*** Data records ***

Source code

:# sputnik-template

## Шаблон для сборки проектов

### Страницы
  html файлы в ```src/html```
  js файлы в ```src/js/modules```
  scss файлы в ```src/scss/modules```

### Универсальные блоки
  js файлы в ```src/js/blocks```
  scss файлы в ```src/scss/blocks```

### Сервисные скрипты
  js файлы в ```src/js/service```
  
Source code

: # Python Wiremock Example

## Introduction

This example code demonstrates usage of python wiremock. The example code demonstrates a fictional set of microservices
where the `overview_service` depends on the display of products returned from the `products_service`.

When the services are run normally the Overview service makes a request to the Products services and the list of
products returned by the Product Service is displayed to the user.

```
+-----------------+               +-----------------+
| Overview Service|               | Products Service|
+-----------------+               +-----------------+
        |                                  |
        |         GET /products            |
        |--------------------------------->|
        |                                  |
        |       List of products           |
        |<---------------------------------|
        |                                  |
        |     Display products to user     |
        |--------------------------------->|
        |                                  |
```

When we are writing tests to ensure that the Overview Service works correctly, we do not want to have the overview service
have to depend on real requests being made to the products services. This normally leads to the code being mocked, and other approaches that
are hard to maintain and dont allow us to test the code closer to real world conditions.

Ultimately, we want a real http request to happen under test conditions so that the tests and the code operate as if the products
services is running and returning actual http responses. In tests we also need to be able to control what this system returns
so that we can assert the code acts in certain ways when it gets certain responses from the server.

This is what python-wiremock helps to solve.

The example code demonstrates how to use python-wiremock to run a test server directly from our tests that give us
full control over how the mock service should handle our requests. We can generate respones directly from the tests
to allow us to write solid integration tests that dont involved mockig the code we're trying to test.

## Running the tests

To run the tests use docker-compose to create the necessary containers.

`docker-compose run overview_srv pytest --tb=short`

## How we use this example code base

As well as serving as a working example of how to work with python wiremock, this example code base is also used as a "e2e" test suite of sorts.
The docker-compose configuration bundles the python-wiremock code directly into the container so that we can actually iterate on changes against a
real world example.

***

### Work instruction
In the records, which lines mention the word "docker"? Copy those lines.

### Response
To run the tests use docker-compose to create the necessary containers.
`docker-compose run overview_srv pytest --tb=short`
The docker-compose configuration bundles the python-wiremock code directly into the container so that we can actually iterate on changes against a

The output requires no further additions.